» **What to work on**
Review the material and extract every line in which the word "danych" occurs.
<<<<
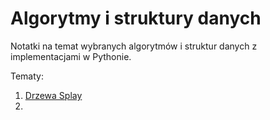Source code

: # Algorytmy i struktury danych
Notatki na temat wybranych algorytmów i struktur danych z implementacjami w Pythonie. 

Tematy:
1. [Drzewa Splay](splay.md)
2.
>>>>
» **Response below**
: # Algorytmy i struktury danych
Notatki na temat wybranych algorytmów i struktur danych z implementacjami w Pythonie. 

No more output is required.